A nice way to incorporate this positional information is through a relative positional embedding. In such a method, we modify the attention operation so that the attention logits incorporate the magnitude of the difference in positions $\abs{i - j}$. In RoPE, this is done by inducing a quadratic form

\[\begin{equation*} \vq_i \vR_{\abs{i-j}} \vk_j^\top, \end{equation*}\]

where $\vR_{\abs{i-j}}$ is a specific rotation matrix.³ RoPE’s choice of this matrix has the useful property that for fixed-norm keys and queries, the magnitude of the encoded attention logits decays as a function of $\abs{i-j}$, giving a priori less weight to logits of positions that are further apart.

It also has the essential property that the encoded logits can be computed efficiently. It turns out that there are (real-valued) sequences $\vc_i$, $\vs_i$ corresponding to each position, such that the following holds. Let $\vPi \in \bbR^{H \times H}$ denote the permutation matrix that reverses the top $H/2$ coordinates of a vector with the bottom $H/2$ coordinates (assume $H$ is even).⁴ Then one has

\[\begin{equation*} \vq_i \vR_{\abs{i-j}} \vk_j^\top = (\vq_i \circ \vc_i + \vPi \vq_i \circ \vs_i) (\vk_j \circ \vc_j + \vPi \vk_j \circ \vs_j)^\top, \end{equation*}\]

where matrix multiplication binds before elementwise multiplication $\circ$. In particular, we can compute the encoded logits via a small number of elementwise multiplications, adds, and concatenations involving the raw keys and queries, which leads to a minimal-complexity implementation. The sequences $\vc_i, \vs_i$ depend only on position, and can be precomputed and reused.

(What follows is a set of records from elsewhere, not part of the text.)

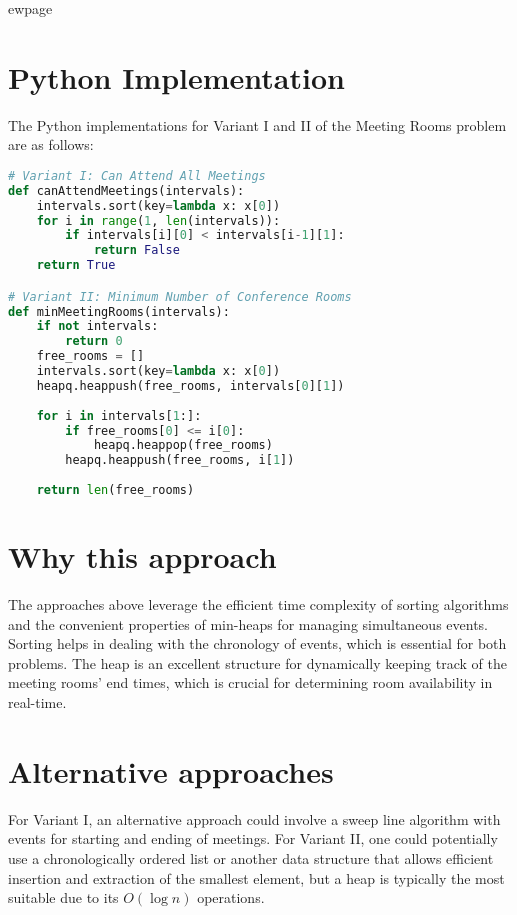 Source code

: ewpage %
\section*{Python Implementation}

The Python implementations for Variant I and II of the Meeting Rooms problem are as follows:

\begin{fullwidth}
\begin{lstlisting}[language=Python]
# Variant I: Can Attend All Meetings
def canAttendMeetings(intervals):
    intervals.sort(key=lambda x: x[0])
    for i in range(1, len(intervals)):
        if intervals[i][0] < intervals[i-1][1]:
            return False
    return True

# Variant II: Minimum Number of Conference Rooms
def minMeetingRooms(intervals):
    if not intervals:
        return 0
    free_rooms = []
    intervals.sort(key=lambda x: x[0])
    heapq.heappush(free_rooms, intervals[0][1])
    
    for i in intervals[1:]:
        if free_rooms[0] <= i[0]:
            heapq.heappop(free_rooms)
        heapq.heappush(free_rooms, i[1])
    
    return len(free_rooms)
\end{lstlisting}

\end{fullwidth}

\section*{Why this approach}
The approaches above leverage the efficient time complexity of sorting algorithms and the convenient properties of min-heaps for managing simultaneous events. Sorting helps in dealing with the chronology of events, which is essential for both problems. The heap is an excellent structure for dynamically keeping track of the meeting rooms' end times, which is crucial for determining room availability in real-time.

\section*{Alternative approaches}
For Variant I, an alternative approach could involve a sweep line algorithm with events for starting and ending of meetings. For Variant II, one could potentially use a chronologically ordered list or another data structure that allows efficient insertion and extraction of the smallest element, but a heap is typically the most suitable due to its \(O(\log n)\) operations.

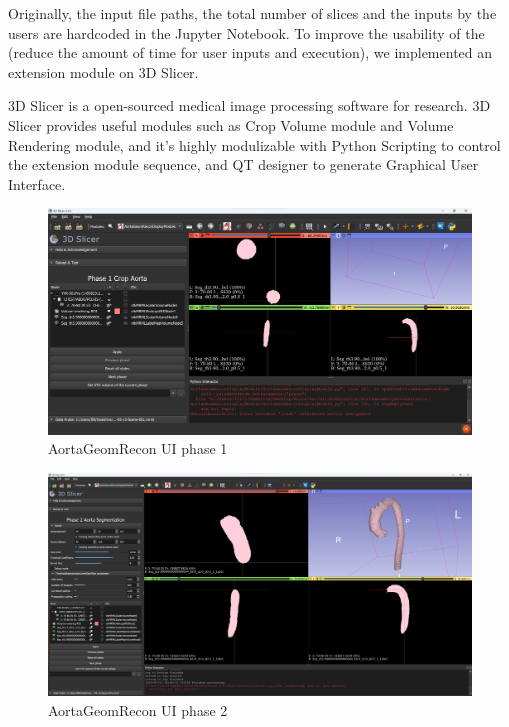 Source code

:Originally, the input file paths, the total number of slices and the inputs by the users are hardcoded in the Jupyter Notebook. To improve the usability of the \progname{} (reduce the amount of time for user inputs and execution), we implemented an extension module on 3D Slicer. 

3D Slicer is a open-sourced medical image processing software for research. 3D Slicer provides useful modules such as Crop Volume module and Volume Rendering module, and it's highly modulizable with Python Scripting to control the extension module sequence, and QT designer to generate Graphical User Interface.

\begin{figure}[ht]
    \centering
    \includegraphics[width=\textwidth]{figures/Sample/SlicerUI.png}
    \caption[AortaGeomRecon phase 1 User Interface]{AortaGeomRecon UI phase 1}
    \label{fig_UI_1}
\end{figure}

\begin{figure}[ht]
    \centering
    \includegraphics[width=\textwidth]{figures/Sample/SlicerUI_2.png}
    \caption[AortaGeomRecon phase 2 User Interface]{AortaGeomRecon UI phase 2}
    \label{fig_UI_2}
\end{figure}

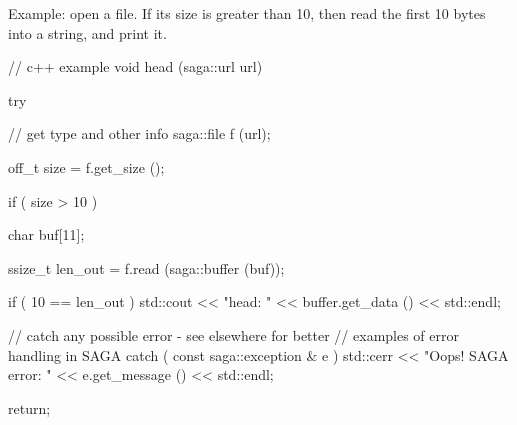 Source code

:   Example: open a file. If its size is greater than 10, then
  read the first 10 bytes into a string, and print it.
 
 \begin{mycode}
   // c++ example
   void head (saga::url url)
   {
     try {
       // get type and other info
       saga::file f (url);
 
       off_t size = f.get_size ();
 
       if ( size > 10 )
       {
         char   buf[11];
 
         ssize_t len_out = f.read (saga::buffer (buf));
 
         if ( 10 == len_out )
         {
           std::cout << "head: "
                     << buffer.get_data ()
                     << std::endl;
         }
       }
     }
 
     // catch any possible error - see elsewhere for better
     // examples of error handling in SAGA
     catch ( const saga::exception & e )
     {
       std::cerr << "Oops! SAGA error: " 
                 << e.get_message () 
                 << std::endl;
     }
 
     return;
   }
 \end{mycode}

We give a simple implementation of RoPE below, and its integration into our attention layer we implemented previously.

def _precompute_rope_sincos(config: Config):
    freqs = jnp.exp(
        -jnp.log(config.rope_theta).astype(config.compute_dtype)
        * 2
        / config.d_head
        * jnp.arange(config.d_head // 2, out_sharding=jax.P())
    )
    positions = jnp.arange(config.max_seq_len, out_sharding=jax.P())
    cycles = positions[:, None] * freqs[None, :]
    return jnp.cos(cycles), jnp.sin(cycles)


def _apply_rope(
    config: Config,
    cos: jax.Array,
    sin: jax.Array,
    positions: jax.Array,
    x: jax.Array,  # S x H
):
    x_1, x_2 = x[:, : config.d_head // 2], x[:, config.d_head // 2 :]
    c, s = cos.at[positions].get(), sin.at[positions].get()
    return jnp.concatenate(
        (c * x_1 - s * x_2, c * x_2 + s * x_1), axis=-1, dtype=config.param_dtype
    )


def _attn(
    config: Config,
    params: Attn,
    x_seq: jax.Array,
    kv_cache: jax.Array,
    cache_size: int,
):
    # s: sequence length
    # d: embedding dim (config.d_model)
    # n: attention heads (config.num_heads)
    # h: head dim (config.d_head)
    # x_seq: s x d

    qkv = jnp.einsum(
        "sd,d3nh->3snh",
        x_seq,
        params.w_qkv,
        out_sharding=jax.P(*config.sharding_att_qkv),
    )
    q, k, v = [qkv[i] for i in range(3)]
    s = q.shape[0]

    # Apply RoPE
    if config.use_rope:
        if not config.update_cache:
            cache_size = 0  # ignore passed value
        with jax.ensure_compile_time_eval():
            rope_cos, rope_sin = _precompute_rope_sincos(config)
        positions = jnp.arange(s, out_sharding=jax.P())
        _apply_rope_one_head = partial(
            _apply_rope, config, rope_cos, rope_sin, positions + cache_size
        )
        _apply_rope_all_heads = jax.vmap(_apply_rope_one_head, in_axes=1, out_axes=1)
        q, k = _apply_rope_all_heads(q), _apply_rope_all_heads(k)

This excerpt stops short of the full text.